E questo è un bene, perché nel momento in cui un leader di partito non deve puntare a un ampio consenso, allora può iniziare a dire la verità, e a livello personale questo si adatta perfettamente a Golan.
Otto anni dopo il suo discorso per lo Yom Ha’Shoah come vicecapo di Stato Maggiore delle Forze di Difesa Israeliane, la cosa per cui Golan è più ricordato è ancora questa citazione: “Se c’è qualcosa che mi spaventa della memoria dell’Olocausto, è identificare le tendenze da brivido che hanno avuto luogo in Europa in generale, e in Germania in particolare, allora, 70, 80 e 90 anni fa, e vederne i segni tra di noi nel 2016”. Per un leader laburista, per di più un ex maggiore generale dell’IDF, pronunciare pubblicamente la possibilità di non servire nelle riserve è un tabù, soprattutto in tempo di guerra. Provate a immaginare il patetico Herzog, che ora come presidente sta debolmente belando qualsiasi linea Netanyahu gli imponga, dire qualcosa del genere. Ma Golan ha di nuovo ragione.
Il campo democratico in Israele deve essere pronto a prendere in considerazione le azioni più drastiche se le tendenze che ha individuato e messo in guardia con tanta precisione otto anni fa continuano a manifestarsi. Golan non è un politico brillante. Non ha costruito una squadra, non ha articolato politiche chiare e, come ha osservato un insider laburista questa settimana, “soffre di incontinenza verbale”, ma è il politico di cui Israele ha bisogno in questo momento.

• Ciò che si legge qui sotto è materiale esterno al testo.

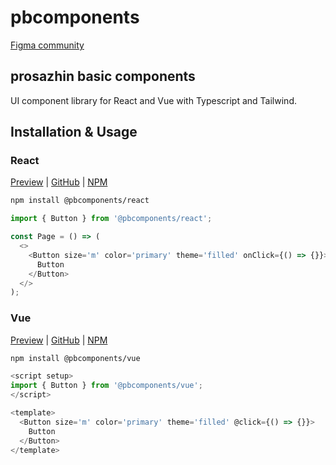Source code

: # pbcomponents

[Figma community](https://www.figma.com/community/file/1214486013859546496/pbcomponents)

## prosazhin basic components

UI component library for React and Vue with Typescript and Tailwind.

## Installation & Usage

### React

[Preview](https://pbcomponents-react.vercel.app/?path=/docs/intro--docs) | [GitHub](https://github.com/prosazhin/pbcomponents/tree/main/packages/%40pbcomponents-react) | [NPM](https://www.npmjs.com/package/@pbcomponents/react)

```bash
npm install @pbcomponents/react
```

```javascript
import { Button } from '@pbcomponents/react';

const Page = () => (
  <>
    <Button size='m' color='primary' theme='filled' onClick={() => {}}>
      Button
    </Button>
  </>
);
```

### Vue

[Preview](https://pbcomponents-vue.vercel.app/?path=/docs/intro--docs) | [GitHub](https://github.com/prosazhin/pbcomponents/tree/main/packages/%40pbcomponents-vue) | [NPM](https://www.npmjs.com/package/@pbcomponents/vue)

```bash
npm install @pbcomponents/vue
```

```javascript
<script setup>
import { Button } from '@pbcomponents/vue';
</script>

<template>
  <Button size='m' color='primary' theme='filled' @click={() => {}}>
    Button
  </Button>
</template>
```

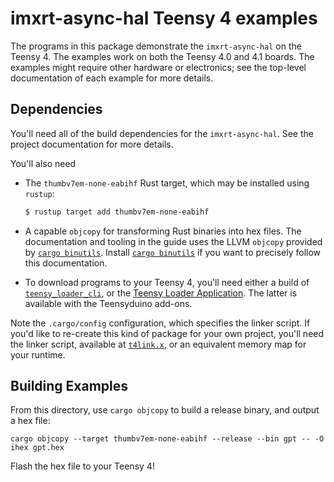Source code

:# imxrt-async-hal Teensy 4 examples

The programs in this package demonstrate the `imxrt-async-hal` on the Teensy
4. The examples work on both the Teensy 4.0 and 4.1 boards. The examples might
require other hardware or electronics; see the top-level documentation of each
example for more details.

## Dependencies

You'll need all of the build dependencies for the `imxrt-async-hal`. See the
project documentation for more details.

You'll also need

- The `thumbv7em-none-eabihf` Rust target, which may be installed using `rustup`:

    ```bash
    $ rustup target add thumbv7em-none-eabihf
    ```

- A capable `objcopy` for transforming Rust binaries into hex files. The
documentation and tooling in the guide uses the LLVM `objcopy` provided by
[`cargo binutils`]. Install [`cargo binutils`] if you want to precisely follow
this documentation.

[`cargo binutils`]: https://github.com/rust-embedded/cargo-binutils

- To download programs to your Teensy 4, you'll need either a build of
[`teensy_loader_cli`](https://github.com/PaulStoffregen/teensy_loader_cli), or
the [Teensy Loader Application](https://www.pjrc.com/teensy/loader.html). The
latter is available with the Teensyduino add-ons.

Note the `.cargo/config` configuration, which specifies the linker script.
If you'd like to re-create this kind of package for your own project, you'll
need the linker script, available at [`t4link.x`](./t4link.x), or an
equivalent memory map for your runtime.

## Building Examples

From this directory, use `cargo objcopy` to build a release binary, and output
a hex file:

```
cargo objcopy --target thumbv7em-none-eabihf --release --bin gpt -- -O ihex gpt.hex
```

Flash the hex file to your Teensy 4!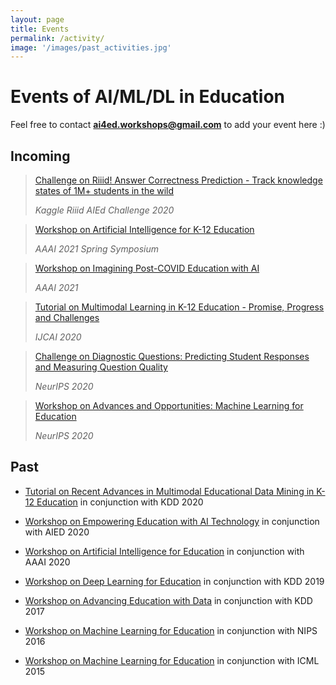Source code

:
 ```yaml
---
layout: page
title: Events
permalink: /activity/
image: '/images/past_activities.jpg'
---
```


# Events of AI/ML/DL in Education

Feel free to contact **ai4ed.workshops@gmail.com** to add your event here :) 

## Incoming

> [Challenge on Riiid! Answer Correctness Prediction - Track knowledge states of 1M+ students in the wild](https://www.kaggle.com/c/riiid-test-answer-prediction)
> 
> <cite>Kaggle Riiid AIEd Challenge 2020</cite>


> [Workshop on Artificial Intelligence for K-12 Education](http://ai4ed.cc/workshops/aaai2021sss)
>
> <cite>AAAI 2021 Spring Symposium</cite>



> [Workshop on Imagining Post-COVID Education with AI](https://sites.google.com/view/tipce-2021)
>
> <cite>AAAI 2021</cite>



> [Tutorial on Multimodal Learning in K-12 Education - Promise, Progress and Challenges](http://ai4ed.cc/tutorials/ijcai2020/)
>
> <cite>IJCAI 2020</cite>



> [Challenge on Diagnostic Questions: Predicting Student Responses and Measuring Question Quality](https://www.microsoft.com/en-us/research/academic-program/diagnostic-questions/)
> 
> <cite>NeurIPS 2020</cite>



> [Workshop on Advances and Opportunities: Machine Learning for Education](https://www.the-learning-agency.com/neurips-2020.html)
> 
> <cite>NeurIPS 2020</cite>



## Past

* [Tutorial on Recent Advances in Multimodal Educational Data Mining in K-12 Education](http://ai4ed.cc/tutorials/kdd2020/) in conjunction with KDD 2020

* [Workshop on Empowering Education with AI Technology](https://sagroups.ieee.org/ltsc/event/2020-aied-workshop-empowering-education-with-ai-technology/) in conjunction with AIED 2020

* [Workshop on Artificial Intelligence for Education](http://ai4ed.cc/workshops/aaai2020/)  in conjunction with AAAI 2020

* [Workshop on Deep Learning for Education](http://ml4ed.cc/2019-kdd-workshop/) in conjunction with KDD 2019

* [Workshop on Advancing Education with Data](http://ml4ed.cc/2017-kdd-workshop/) in conjunction with KDD 2017

* [Workshop on Machine Learning for Education](http://ml4ed.cc/2016-nips-workshop/) in conjunction with NIPS 2016

* [Workshop on Machine Learning for Education](http://ml4ed.cc/2015-icml-workshop/) in conjunction with ICML 2015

Un leader mainstream con le spalle larghe di un generale in grado di dire ciò che gli israeliani hanno bisogno di sentire, ciò che Lapid e Gantz non possono permettersi di dire per non spaventare i loro elettori centristi: che Israele ha intrapreso una guerra giustificata il 7 ottobre, ma che la guerra è stata gestita in modo criminale e che sotto la sorte di Netanyahu porterà Israele alla rovina morale e fisica. Golan non sarà primo ministro. Si accontenterà del suo partito come junior partner in qualunque governo sostituisca quello di Netanyahu. Ma accettando la fine del ruolo storico dei laburisti, ne sta creando uno nuovo che potrebbe svolgere un ruolo centrale nel salvare Israele da se stesso”.
Così Pfeffer. Sarebbe bene che Golan facesse tesoro di queste considerazioni. Sarebbe un bene per il Labor, per la sinistra e, soprattutto, per Israele.